La Cour de cassation rappelle en premier lieu que l’employeur ne peut avoir recours à un stratagème pour recueillir une preuve, cependant, en l’espèce, la publication litigieuse avait été communiquée spontanément à l’employeur par une autre salariée qui était autorisée à accéder au compte Facebook de la salariée licenciée. Ce procédé d’obtention de la preuve n’était donc pas déloyal.

En second lieu, la Cour de cassation considère que la production en justice d’une photographie extraite du compte privé Facebook de la salariée constituait une atteinte à la vie privée de la salariée. Toutefois, cette atteinte était « indispensable à l’exercice du droit à la preuve et proportionnée au but poursuivi, soit la défense de l’intérêt légitime de l’employeur à la confidentialité de ses affaires ». La Cour a donc ainsi rejeté le pourvoi de la salariée.

Cet arrêt est l’occasion de fixer les règles de mode de preuve dont peut se prévaloir l’employeur.

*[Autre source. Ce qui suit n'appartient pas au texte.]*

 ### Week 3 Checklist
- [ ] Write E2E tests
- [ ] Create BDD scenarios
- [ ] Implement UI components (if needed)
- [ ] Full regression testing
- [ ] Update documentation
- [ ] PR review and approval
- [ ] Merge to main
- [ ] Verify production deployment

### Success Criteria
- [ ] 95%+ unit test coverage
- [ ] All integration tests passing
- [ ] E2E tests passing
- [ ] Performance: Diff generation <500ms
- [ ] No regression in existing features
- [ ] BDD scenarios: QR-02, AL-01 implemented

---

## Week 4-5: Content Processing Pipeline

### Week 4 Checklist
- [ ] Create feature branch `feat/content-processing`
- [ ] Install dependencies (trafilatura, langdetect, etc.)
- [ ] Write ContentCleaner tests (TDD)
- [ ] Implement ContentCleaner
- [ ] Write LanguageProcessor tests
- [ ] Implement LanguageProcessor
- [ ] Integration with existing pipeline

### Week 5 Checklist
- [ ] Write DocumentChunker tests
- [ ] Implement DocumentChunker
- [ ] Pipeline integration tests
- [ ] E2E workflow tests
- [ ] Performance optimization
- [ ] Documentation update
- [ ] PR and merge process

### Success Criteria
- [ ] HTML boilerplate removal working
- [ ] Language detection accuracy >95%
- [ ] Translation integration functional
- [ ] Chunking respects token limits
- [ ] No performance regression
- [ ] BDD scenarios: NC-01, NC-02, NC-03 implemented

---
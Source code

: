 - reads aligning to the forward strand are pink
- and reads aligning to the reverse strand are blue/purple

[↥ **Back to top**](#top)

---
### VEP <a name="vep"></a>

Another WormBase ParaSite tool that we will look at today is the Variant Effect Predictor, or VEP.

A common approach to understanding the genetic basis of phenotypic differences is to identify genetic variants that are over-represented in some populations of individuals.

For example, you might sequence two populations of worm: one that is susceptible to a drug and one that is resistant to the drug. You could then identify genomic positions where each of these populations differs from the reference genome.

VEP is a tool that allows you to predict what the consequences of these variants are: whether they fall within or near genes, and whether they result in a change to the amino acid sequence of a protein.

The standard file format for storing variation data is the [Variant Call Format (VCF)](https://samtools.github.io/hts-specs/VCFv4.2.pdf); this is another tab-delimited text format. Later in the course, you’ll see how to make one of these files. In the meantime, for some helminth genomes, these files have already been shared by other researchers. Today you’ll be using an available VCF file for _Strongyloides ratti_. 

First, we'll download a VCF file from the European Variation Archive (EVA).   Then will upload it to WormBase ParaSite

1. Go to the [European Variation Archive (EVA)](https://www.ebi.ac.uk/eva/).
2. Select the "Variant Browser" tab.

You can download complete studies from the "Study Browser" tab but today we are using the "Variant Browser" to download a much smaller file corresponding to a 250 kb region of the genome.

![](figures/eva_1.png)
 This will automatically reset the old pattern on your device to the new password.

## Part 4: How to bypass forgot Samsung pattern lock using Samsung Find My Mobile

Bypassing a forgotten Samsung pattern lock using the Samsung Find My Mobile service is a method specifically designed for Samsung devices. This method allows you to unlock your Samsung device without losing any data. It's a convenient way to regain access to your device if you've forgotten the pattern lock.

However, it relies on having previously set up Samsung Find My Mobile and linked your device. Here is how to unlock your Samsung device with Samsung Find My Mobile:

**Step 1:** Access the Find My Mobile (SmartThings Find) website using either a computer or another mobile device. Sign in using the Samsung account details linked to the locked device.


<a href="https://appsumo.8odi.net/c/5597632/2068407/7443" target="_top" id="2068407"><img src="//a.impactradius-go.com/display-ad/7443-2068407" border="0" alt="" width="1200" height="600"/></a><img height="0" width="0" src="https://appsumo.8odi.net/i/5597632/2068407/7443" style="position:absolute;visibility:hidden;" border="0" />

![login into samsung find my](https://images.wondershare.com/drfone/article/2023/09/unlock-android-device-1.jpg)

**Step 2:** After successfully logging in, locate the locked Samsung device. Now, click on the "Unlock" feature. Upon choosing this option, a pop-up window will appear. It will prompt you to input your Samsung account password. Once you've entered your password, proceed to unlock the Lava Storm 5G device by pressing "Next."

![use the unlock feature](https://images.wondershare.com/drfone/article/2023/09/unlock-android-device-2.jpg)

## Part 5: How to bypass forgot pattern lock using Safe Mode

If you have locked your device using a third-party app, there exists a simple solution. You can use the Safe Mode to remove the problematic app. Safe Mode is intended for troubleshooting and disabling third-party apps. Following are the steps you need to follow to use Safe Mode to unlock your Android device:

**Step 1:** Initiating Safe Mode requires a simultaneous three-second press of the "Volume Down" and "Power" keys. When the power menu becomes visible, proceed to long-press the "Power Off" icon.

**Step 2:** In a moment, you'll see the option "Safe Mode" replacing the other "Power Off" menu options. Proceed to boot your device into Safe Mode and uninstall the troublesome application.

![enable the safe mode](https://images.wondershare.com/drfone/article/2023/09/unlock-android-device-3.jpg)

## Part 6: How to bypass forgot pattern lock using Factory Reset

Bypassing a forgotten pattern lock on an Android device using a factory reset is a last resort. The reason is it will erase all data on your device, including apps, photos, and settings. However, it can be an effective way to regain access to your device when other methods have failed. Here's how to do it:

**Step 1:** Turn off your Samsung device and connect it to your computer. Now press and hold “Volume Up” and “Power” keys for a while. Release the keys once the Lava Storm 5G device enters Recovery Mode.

  • Il est dorénavant possible pour un employeur d’utiliser une information publiée sur le compte Facebook d'un salarié pour le licencier, y compris lorsque ce compte est privé et non public, mais sous la condition notamment d’avoir un l’intérêt légitime, tenant en l’espèce à la confidentialité des affaires.
  • Cette solution pourra être étendue aux réseaux sociaux autres que Facebook, notamment Instagram
  • Le recours aux réseaux sociaux comme mode de preuve en matière prudhommale est ainsi plus étendu, cependant les procédés utilisés pour récupérer des informations à partir de comptes de réseaux sociaux doivent rester loyaux et proportionnés au but recherché. Ces conditions sont souvent difficiles à apprécier et la position du juge en la matière sera difficile à anticiper.